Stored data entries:
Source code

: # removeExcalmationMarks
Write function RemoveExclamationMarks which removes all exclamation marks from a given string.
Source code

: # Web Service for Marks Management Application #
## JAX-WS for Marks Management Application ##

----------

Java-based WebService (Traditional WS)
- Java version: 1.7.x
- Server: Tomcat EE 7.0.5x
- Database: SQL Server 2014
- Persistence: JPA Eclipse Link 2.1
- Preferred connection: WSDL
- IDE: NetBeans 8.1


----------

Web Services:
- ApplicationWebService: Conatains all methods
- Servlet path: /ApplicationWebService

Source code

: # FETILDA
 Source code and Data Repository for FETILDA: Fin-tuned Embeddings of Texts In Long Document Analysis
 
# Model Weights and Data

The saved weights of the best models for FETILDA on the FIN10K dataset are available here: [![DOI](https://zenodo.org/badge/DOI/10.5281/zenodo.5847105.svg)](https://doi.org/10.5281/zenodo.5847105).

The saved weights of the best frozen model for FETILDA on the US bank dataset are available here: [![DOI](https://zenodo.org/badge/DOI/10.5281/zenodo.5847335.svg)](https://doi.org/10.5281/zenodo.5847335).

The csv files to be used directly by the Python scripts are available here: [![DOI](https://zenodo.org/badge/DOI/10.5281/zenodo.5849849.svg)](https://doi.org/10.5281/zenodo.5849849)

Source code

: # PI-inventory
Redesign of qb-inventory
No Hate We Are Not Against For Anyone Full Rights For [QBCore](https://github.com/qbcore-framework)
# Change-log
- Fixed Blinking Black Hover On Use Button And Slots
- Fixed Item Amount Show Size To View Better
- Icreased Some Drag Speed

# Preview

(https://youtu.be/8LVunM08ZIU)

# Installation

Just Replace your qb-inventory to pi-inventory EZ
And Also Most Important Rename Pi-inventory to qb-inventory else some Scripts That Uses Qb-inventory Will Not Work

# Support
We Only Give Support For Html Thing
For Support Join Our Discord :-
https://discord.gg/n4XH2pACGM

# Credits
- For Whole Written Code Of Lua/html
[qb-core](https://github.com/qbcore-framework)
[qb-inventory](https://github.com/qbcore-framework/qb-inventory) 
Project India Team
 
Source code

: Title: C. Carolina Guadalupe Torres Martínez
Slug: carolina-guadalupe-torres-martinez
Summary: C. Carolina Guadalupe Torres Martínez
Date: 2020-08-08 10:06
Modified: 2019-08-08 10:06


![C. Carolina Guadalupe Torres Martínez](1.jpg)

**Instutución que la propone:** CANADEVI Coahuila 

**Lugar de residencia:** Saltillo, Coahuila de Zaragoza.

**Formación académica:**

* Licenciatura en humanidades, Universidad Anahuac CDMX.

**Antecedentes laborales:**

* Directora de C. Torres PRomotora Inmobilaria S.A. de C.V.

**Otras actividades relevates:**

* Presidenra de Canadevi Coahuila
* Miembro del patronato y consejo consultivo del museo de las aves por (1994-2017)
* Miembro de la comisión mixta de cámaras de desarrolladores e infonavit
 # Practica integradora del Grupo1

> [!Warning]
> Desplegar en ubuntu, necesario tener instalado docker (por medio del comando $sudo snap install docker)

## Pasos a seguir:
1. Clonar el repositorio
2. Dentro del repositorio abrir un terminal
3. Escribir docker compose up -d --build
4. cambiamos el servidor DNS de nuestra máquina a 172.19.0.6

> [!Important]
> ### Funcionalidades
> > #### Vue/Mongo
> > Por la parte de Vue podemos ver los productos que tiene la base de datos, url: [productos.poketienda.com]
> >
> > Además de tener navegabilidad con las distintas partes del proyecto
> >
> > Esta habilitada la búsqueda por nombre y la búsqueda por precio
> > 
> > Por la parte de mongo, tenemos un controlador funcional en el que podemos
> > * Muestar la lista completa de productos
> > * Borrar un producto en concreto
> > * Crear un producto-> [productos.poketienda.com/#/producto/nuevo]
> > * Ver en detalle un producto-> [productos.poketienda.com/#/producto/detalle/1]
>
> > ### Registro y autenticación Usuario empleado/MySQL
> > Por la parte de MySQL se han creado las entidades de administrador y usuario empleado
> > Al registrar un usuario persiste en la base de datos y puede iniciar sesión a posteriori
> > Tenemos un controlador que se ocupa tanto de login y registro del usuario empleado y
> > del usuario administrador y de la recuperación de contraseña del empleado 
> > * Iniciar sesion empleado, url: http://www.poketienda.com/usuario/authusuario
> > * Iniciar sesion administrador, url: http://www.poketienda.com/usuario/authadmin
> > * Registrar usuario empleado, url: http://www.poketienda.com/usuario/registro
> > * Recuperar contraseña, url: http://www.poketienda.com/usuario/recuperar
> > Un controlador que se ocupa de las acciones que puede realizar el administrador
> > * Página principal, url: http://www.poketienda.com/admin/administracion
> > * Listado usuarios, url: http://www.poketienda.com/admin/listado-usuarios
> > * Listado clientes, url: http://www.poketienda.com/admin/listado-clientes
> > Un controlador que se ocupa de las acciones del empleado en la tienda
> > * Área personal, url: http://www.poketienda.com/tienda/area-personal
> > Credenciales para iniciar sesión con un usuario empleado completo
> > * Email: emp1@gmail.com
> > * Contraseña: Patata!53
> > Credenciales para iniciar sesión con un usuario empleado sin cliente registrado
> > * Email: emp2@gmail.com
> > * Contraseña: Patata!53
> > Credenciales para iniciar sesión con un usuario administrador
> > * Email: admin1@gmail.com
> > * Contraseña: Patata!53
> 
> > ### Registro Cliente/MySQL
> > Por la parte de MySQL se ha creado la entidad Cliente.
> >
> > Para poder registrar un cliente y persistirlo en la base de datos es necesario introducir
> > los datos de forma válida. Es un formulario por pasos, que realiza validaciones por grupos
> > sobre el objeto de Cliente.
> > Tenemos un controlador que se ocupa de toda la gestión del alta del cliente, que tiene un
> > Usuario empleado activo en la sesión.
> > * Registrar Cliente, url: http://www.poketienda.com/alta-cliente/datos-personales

→ **EXERCISE DIRECTIONS**
In the records above, how many lines hold the string "Listado"? Give the number only.

→ **REPLY TO THE EXERCISE**
2